Conformal Inference for Time Series over Graphs
This addresses trustworthy decision-making in networked dynamic environments, representing a novel integration of existing methods rather than a paradigm shift.
The paper tackles uncertainty quantification for graph time series by developing a conformal prediction framework that incorporates both graph structure and temporal dynamics, achieving up to 80% smaller prediction regions while maintaining desired coverage guarantees.

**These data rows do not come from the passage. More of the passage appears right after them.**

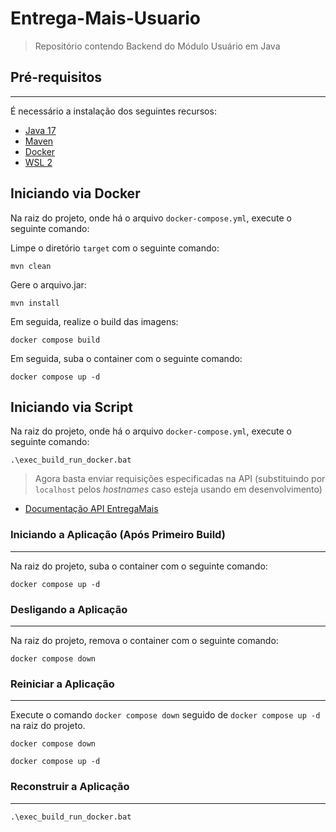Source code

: # Entrega-Mais-Usuario

> Repositório contendo Backend do Módulo Usuário em Java

## Pré-requisitos
---

É necessário a instalação dos seguintes recursos:
- [Java 17](https://adoptium.net/download/)
- [Maven](https://maven.apache.org/install.html)
- [Docker](https://docs.docker.com/get-docker/) 
- [WSL 2](https://docs.microsoft.com/en-us/windows/wsl/install)

## Iniciando via Docker

Na raiz do projeto, onde há o arquivo `docker-compose.yml`, execute o seguinte comando:

Limpe o diretório `target` com o seguinte comando:

```
mvn clean
```

Gere o arquivo.jar:

```
mvn install
```

Em seguida, realize o build das imagens:

```
docker compose build
```

Em seguida, suba o container com o seguinte comando:

```
docker compose up -d
```

## Iniciando via Script
Na raiz do projeto, onde há o arquivo `docker-compose.yml`, execute o seguinte comando:

```
.\exec_build_run_docker.bat
```

> Agora basta enviar requisições especificadas na API (substituindo por `localhost` pelos *hostnames* caso esteja usando em desenvolvimento)

- [Documentação API EntregaMais](https://documenter.getpostman.com/view/22927633/2s8YmSsftk)

### Iniciando a Aplicação (Após Primeiro Build)
---

Na raiz do projeto, suba o container com o seguinte comando:

```
docker compose up -d
```

### Desligando a Aplicação
---

Na raiz do projeto, remova o container com o seguinte comando:

```
docker compose down
```
### Reiniciar a Aplicação
---

Execute o comando `docker compose down` seguido de `docker compose up -d` na raiz do projeto.

```
docker compose down
```

```
docker compose up -d
```
### Reconstruir a Aplicação
---

```
.\exec_build_run_docker.bat
```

Trustworthy decision making in networked, dynamic environments calls for innovative uncertainty quantification substrates in predictive models for graph time series. Existing conformal prediction (CP) methods have been applied separately to multivariate time series and static graphs, but they either ignore the underlying graph topology or neglect temporal dynamics. To bridge this gap, here we develop a CP-based sequential prediction region framework tailored for graph time series. A key technical innovation is to leverage the graph structure and thus capture pairwise dependencies across nodes, while providing user-specified coverage guarantees on the predictive outcomes. We formally establish that our scheme yields an exponential shrinkage in the volume of the ellipsoidal prediction set relative to its graph-agnostic counterpart. Using real-world datasets, we demonstrate that the novel uncertainty quantification framework maintains desired empirical coverage while achieving markedly smaller (up to 80% reduction) prediction regions than existing approaches.